Czynnikiem odstręczającym od zakupu akcji była w poniedziałek przecena surowców, w tym ropy.

W kalendarzu makro poniedziałek przedstawiał się nudno. Brakowało odczytów mogących wpływać na rynek, przynajmniej tych z rodzimego rynku. Bo już takie dane jak większy niż oczekiwano spadek eksportu i importu w Chinach mogły determinować zachowanie i decyzje podejmowane przez inwestorów. Oznaczają bowiem słabość popytu ze strony drugiej na świecie pod względem wielkości gospodarki i będą odciskać swoje piętno na wycenach surowców.

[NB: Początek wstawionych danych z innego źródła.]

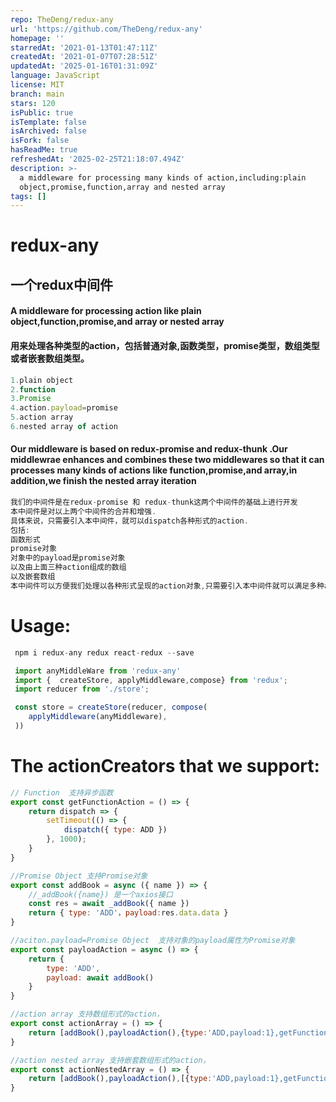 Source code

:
 ```yaml
---
repo: TheDeng/redux-any
url: 'https://github.com/TheDeng/redux-any'
homepage: ''
starredAt: '2021-01-13T01:47:11Z'
createdAt: '2021-01-07T07:28:51Z'
updatedAt: '2025-01-16T01:31:09Z'
language: JavaScript
license: MIT
branch: main
stars: 120
isPublic: true
isTemplate: false
isArchived: false
isFork: false
hasReadMe: true
refreshedAt: '2025-02-25T21:18:07.494Z'
description: >-
  a middleware for processing many kinds of action,including:plain
  object,promise,function,array and nested array
tags: []
---
```


# redux-any
## 一个redux中间件
#### A middleware for processing action like plain object,function,promise,and array or nested array
#### 用来处理各种类型的action，包括普通对象,函数类型，promise类型，数组类型或者嵌套数组类型。
```javascript
1.plain object
2.function 
3.Promise
4.action.payload=promise
5.action array
6.nested array of action
```
#### Our middleware is based on redux-promise and redux-thunk .Our middlewrae enhances and combines these two middlewares so that it can processes many kinds of actions like function,promise,and array,in addition,we finish the nested array iteration
```javascript
我们的中间件是在redux-promise 和 redux-thunk这两个中间件的基础上进行开发
本中间件是对以上两个中间件的合并和增强.
具体来说，只需要引入本中间件，就可以dispatch各种形式的action.
包括:
函数形式
promise对象
对象中的payload是promise对象
以及由上面三种action组成的数组
以及嵌套数组 
本中间件可以方便我们处理以各种形式呈现的action对象,只需要引入本中间件就可以满足多种action类型需求。

```
# Usage:
```javascript
 npm i redux-any redux react-redux --save 
```

``` javascript
 import anyMiddleWare from 'redux-any'
 import {  createStore, applyMiddleware,compose} from 'redux';
 import reducer from './store';

 const store = createStore(reducer, compose(
    applyMiddleware(anyMiddleware),
 ))

```
# The actionCreators that we support:
``` javascript
// Function  支持异步函数
export const getFunctionAction = () => {
    return dispatch => {
        setTimeout(() => {
            dispatch({ type: ADD })
        }, 1000);
    }
}
```
```javascript
//Promise Object 支持Promise对象
export const addBook = async ({ name }) => {
    //_addBook({name}) 是一个axios接口
    const res = await _addBook({ name })
    return { type: 'ADD'，payload:res.data.data }
}
```
```javascript 
//aciton.payload=Promise Object  支持对象的payload属性为Promise对象
export const payloadAction = async () => {
    return {
        type: 'ADD',
        payload: await addBook()
    }
}
```
```javascript 
//action array 支持数组形式的action，
export const actionArray = () => {
    return [addBook(),payloadAction(),{type:'ADD,payload:1},getFunctionAction()]
}
```
```javascript 
//action nested array 支持嵌套数组形式的action，
export const actionNestedArray = () => {
    return [addBook(),payloadAction(),[{type:'ADD,payload:1},getFunctionAction()]]
}
```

Jedną z czarnych owcy poniedziałkowej sesji były walory Lending Club. Kurs akcji największej na świecie internetowej platformy pożyczkowej spadał momentami o około 30 proc. w reakcji na rezygnację szefa spółki, który jest obiektem międzynarodowego dochodzenia.
Zupełnie inne nastroje panowały wśród akcjonariuszy Krispy Kreme. Aprecjacja sięgała ponad 24 proc. po tym jak spółka zgodziła się na przejęcie przez JAB Holding, właściciela sieci kafeterii Kenco, w ramach transakcji szacowanej na 1,35 mld USD.